涙について考え始めると、考察すべき事項が幾方向かに広がります。まず、男と女では泣き方に違いがあるかという点。その中でも、他人の前で泣けるか泣けないかというのは、涙の性質を知るうえで考慮することのひとつです。当然、人前で流す涙と、ひとりで秘かに泣く涙とは性質が違います。
泣くという行為について、女性はわりと解放されています。女性が感情的だといわれる所以です。男性は理論を司る左脳で考え、女性は想像力や感情を司る右脳で考えるともいわれています。大脳生理学の分野で、男と女は脳の使い方が違うという研究がなされていました。それを聞いたとき、男と女では、根本的などこかに理解しがたいものがあるのは仕方がないと、妙に納得したものです。

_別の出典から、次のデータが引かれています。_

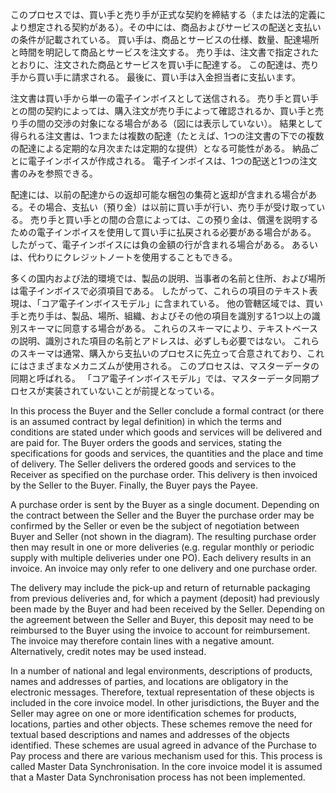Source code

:このプロセスでは、買い手と売り手が正式な契約を締結する（または法的定義により想定される契約がある）。その中には、商品およびサービスの配送と支払いの条件が記載されている。 買い手は、商品とサービスの仕様、数量、配達場所と時間を明記して商品とサービスを注文する。 売り手は、注文書で指定されたとおりに、注文された商品とサービスを買い手に配達する。 この配達は、売り手から買い手に請求される。 最後に、買い手は入金担当者に支払います。  

注文書は買い手から単一の電子インボイスとして送信される。 売り手と買い手との間の契約によっては、購入注文が売り手によって確認されるか、買い手と売り手の間の交渉の対象になる場合がある（図には表示していない）。 結果として得られる注文書は、1つまたは複数の配達（たとえば、1つの注文書の下での複数の配達による定期的な月次または定期的な提供）となる可能性がある。 納品ごとに電子インボイスが作成される。 電子インボイスは、1つの配送と1つの注文書のみを参照できる。  

配達には、以前の配達からの返却可能な梱包の集荷と返却が含まれる場合がある。その場合、支払い（預り金）は以前に買い手が行い、売り手が受け取っている。 売り手と買い手との間の合意によっては、この預り金は、償還を説明するための電子インボイスを使用して買い手に払戻される必要がある場合がある。 したがって、電子インボイスには負の金額の行が含まれる場合がある。 あるいは、代わりにクレジットノートを使用することもできる。  

多くの国内および法的環境では、製品の説明、当事者の名前と住所、および場所は電子インボイスで必須項目である。 したがって、これらの項目のテキスト表現は、「コア電子インボイスモデル」に含まれている。 他の管轄区域では、買い手と売り手は、製品、場所、組織、およびその他の項目を識別する1つ以上の識別スキーマに同意する場合がある。 これらのスキーマにより、テキストベースの説明、識別された項目の名前とアドレスは、必ずしも必要ではない。 これらのスキーマは通常、購入から支払いのプロセスに先立って合意されており、これにはさまざまなメカニズムが使用される。 このプロセスは、マスターデータの同期と呼ばれる。 「コア電子インボイスモデル」では、マスターデータ同期プロセスが実装されていないことが前提となっている。  

In this process the Buyer and the Seller conclude a formal contract (or there is an assumed contract by legal definition) in which the terms and conditions are stated under which goods and services will be delivered and are paid for. The Buyer orders the goods and services, stating the specifications for goods and services, the quantities and the place and time of delivery. The Seller delivers the ordered goods and services to the Receiver as specified on the purchase order. This delivery is then invoiced by the Seller to the Buyer. Finally, the Buyer pays the Payee.  

A purchase order is sent by the Buyer as a single document. Depending on the contract between the Seller and the Buyer the purchase order may be confirmed by the Seller or even be the subject of negotiation between Buyer and Seller (not shown in the diagram). The resulting purchase order then may result in one or more deliveries (e.g. regular monthly or periodic supply with multiple deliveries under one PO). Each delivery results in an invoice. An invoice may only refer to one delivery and one purchase order.  

The delivery may include the pick-up and return of returnable packaging from previous deliveries and, for which a payment (deposit) had previously been made by the Buyer and had been received by the Seller. Depending on the agreement between the Seller and Buyer, this deposit may need to be reimbursed to the Buyer using the invoice to account for reimbursement. The invoice may therefore contain lines with a negative amount.   Alternatively, credit notes may be used instead.  

In a number of national and legal environments, descriptions of products, names and addresses of parties, and locations are obligatory in the electronic messages. Therefore, textual representation of these objects is included in the core invoice model. In other jurisdictions, the Buyer and the Seller may agree on one or more identification schemes for products, locations, parties and other objects. These schemes remove the need for textual based descriptions and names and addresses of the objects identified. These schemes are usual agreed in advance of the Purchase to Pay process and there are various mechanism used for this. This process is called Master Data Synchronisation. In the core invoice model it is assumed that a Master Data Synchronisation process has not been implemented.  
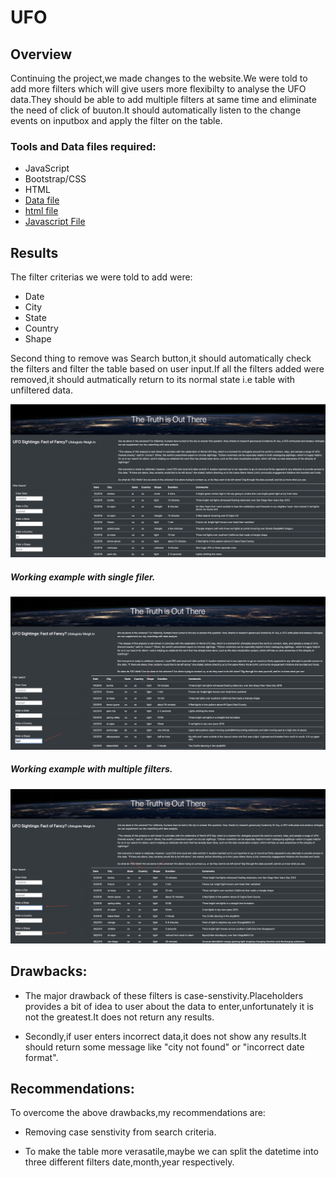 # UFO

## Overview

Continuing the project,we made changes to the website.We were told to add more filters which will give users more flexibilty to analyse the UFO data.They should be able to add multiple filters at same time and eliminate the need of click of buuton.It should automatically listen to the change events on inputbox and apply the filter on the table.

### Tools and Data files required:

- JavaScript
- Bootstrap/CSS
- HTML
- [Data file](static/js/data.js)
- [html file](index.html)
- [Javascript File](static/js/app.js)


## Results

The filter criterias we were told to add were:

- Date
- City
- State
- Country
- Shape

Second thing to remove was Search button,it should automatically check the filters and filter the table based on user input.If all the filters added were removed,it should autmatically return to its normal state i.e table with unfiltered data.

![1](static/images/1.png)


##### Working example with single filer.

![2](static/images/2.png)

##### Working example with multiple filters.

![3](static/images/3.png)

## Drawbacks:

- The major drawback of these filters is case-senstivity.Placeholders provides a bit of idea to user about the data to enter,unfortunately it is not the greatest.It does not return any results.

- Secondly,if user enters incorrect data,it does not show any results.It should return some message like "city not found" or "incorrect date format".

## Recommendations:

To overcome the above drawbacks,my recommendations are:

- Removing case senstivity from search criteria.

- To make the table more verasatile,maybe we can split the datetime into three different filters date,month,year respectively.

程度にもよりますが、他人の前で女性が泣くことがあっても、「違和感」という意味ではそれほど強いインパクトはないように思います。もちろん、女性がこれほど社会進出している時代では、責任ある立場にいる女性が人前で泣くということには、少しばかりの違和感が出てきました。田中真紀子元外相の涙は、女性といえども大きなインパクトを国民に与えたことは確かです。
しかし、たとえば上司に注意をされて女性社員が涙ぐんでも、それはなんとなく社会に受け入れられる(それも甘えた話ですが)。でも、もしもこれが男性社員だったらどうでしょうか。男性社員が、上司から注意を受けて涙ぐんでいたら? 明らかに女性社員のときの印象とは違うはずです。それに、泣く回数を調べてみると、圧倒的に女性のほうが多いでしょう。
他人の前で泣くという点で、男性は解放されていないのが現実です。